◆ Problem requirements
Spot each line in the data below containing "title" and copy it.

◆ Data extracts
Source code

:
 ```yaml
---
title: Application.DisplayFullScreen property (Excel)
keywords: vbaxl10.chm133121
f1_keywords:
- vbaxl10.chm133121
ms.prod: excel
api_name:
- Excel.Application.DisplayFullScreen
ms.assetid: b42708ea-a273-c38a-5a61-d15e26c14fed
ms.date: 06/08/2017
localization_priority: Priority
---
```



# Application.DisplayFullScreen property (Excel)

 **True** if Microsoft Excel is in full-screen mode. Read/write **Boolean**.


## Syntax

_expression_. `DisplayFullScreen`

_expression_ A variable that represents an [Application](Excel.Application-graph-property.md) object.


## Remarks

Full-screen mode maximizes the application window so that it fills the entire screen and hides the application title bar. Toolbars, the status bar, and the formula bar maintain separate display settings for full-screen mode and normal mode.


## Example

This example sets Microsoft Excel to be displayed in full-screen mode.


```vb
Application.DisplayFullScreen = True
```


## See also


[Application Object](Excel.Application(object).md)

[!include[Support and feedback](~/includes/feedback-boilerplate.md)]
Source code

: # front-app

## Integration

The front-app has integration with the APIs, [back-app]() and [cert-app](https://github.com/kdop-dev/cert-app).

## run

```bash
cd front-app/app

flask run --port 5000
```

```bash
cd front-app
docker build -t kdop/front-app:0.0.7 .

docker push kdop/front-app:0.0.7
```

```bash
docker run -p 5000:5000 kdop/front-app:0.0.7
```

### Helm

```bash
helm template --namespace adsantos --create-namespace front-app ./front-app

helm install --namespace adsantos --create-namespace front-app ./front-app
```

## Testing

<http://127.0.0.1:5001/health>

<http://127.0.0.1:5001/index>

◆ Task response
title: Application.DisplayFullScreen property (Excel)
Full-screen mode maximizes the application window so that it fills the entire screen and hides the application title bar. Toolbars, the status bar, and the formula bar maintain separate display settings for full-screen mode and normal mode.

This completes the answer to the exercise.